• **TASK DIRECTIONS**: Select the lines below containing the word "INFO".

Recorded data:
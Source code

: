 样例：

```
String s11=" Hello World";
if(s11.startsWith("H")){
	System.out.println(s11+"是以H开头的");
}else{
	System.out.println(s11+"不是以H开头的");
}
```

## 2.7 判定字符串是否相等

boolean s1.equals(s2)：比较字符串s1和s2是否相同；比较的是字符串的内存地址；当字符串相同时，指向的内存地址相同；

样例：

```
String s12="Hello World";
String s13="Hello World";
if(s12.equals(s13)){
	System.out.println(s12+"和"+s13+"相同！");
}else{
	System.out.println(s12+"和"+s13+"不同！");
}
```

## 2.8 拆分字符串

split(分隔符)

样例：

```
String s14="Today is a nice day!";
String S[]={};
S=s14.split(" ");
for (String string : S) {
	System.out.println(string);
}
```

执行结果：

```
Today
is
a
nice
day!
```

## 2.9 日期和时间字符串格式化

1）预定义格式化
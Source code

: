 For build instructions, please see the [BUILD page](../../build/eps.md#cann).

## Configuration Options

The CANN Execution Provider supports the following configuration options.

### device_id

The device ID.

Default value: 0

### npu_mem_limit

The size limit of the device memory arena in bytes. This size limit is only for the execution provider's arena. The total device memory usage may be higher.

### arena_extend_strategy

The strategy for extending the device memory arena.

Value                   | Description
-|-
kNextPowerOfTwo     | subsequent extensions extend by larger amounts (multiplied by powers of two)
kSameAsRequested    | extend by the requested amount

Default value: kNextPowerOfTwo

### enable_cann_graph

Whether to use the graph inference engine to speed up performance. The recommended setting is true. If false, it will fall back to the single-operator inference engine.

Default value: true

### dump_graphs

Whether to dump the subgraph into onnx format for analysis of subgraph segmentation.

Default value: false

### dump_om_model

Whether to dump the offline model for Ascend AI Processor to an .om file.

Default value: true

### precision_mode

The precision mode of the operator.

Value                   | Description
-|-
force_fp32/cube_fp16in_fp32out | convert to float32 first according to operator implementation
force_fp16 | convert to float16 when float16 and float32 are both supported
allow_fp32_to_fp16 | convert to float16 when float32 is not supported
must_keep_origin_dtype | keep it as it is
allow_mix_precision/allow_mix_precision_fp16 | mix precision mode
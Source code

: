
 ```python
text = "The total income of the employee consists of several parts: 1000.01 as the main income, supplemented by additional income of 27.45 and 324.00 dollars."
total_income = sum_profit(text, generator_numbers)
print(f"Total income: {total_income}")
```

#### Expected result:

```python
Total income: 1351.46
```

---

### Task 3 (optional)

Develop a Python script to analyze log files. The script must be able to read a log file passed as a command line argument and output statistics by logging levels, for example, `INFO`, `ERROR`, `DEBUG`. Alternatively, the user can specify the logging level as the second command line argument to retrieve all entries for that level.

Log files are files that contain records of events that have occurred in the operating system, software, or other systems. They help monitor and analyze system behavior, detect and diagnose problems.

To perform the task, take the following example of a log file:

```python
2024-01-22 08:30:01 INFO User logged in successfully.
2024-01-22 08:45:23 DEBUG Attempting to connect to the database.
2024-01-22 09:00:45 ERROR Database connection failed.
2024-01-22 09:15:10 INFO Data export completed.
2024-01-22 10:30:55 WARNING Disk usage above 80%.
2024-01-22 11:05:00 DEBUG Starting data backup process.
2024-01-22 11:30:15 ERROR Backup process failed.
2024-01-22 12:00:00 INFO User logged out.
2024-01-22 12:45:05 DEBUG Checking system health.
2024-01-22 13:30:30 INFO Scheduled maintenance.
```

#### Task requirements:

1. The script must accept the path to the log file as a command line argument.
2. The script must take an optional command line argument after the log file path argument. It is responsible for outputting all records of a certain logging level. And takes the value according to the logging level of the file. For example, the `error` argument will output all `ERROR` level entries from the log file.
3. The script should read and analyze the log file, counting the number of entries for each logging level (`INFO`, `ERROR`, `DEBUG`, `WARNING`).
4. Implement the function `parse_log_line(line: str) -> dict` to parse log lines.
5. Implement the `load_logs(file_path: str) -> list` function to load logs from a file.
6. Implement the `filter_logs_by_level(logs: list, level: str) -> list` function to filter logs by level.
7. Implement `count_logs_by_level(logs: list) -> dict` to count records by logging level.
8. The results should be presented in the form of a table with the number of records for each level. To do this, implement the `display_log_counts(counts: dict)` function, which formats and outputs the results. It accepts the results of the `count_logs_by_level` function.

• **RESULT OF THE TASK**:
Develop a Python script to analyze log files. The script must be able to read a log file passed as a command line argument and output statistics by logging levels, for example, `INFO`, `ERROR`, `DEBUG`. Alternatively, the user can specify the logging level as the second command line argument to retrieve all entries for that level.
2024-01-22 08:30:01 INFO User logged in successfully.
2024-01-22 09:15:10 INFO Data export completed.
2024-01-22 12:00:00 INFO User logged out.
2024-01-22 13:30:30 INFO Scheduled maintenance.
3. The script should read and analyze the log file, counting the number of entries for each logging level (`INFO`, `ERROR`, `DEBUG`, `WARNING`).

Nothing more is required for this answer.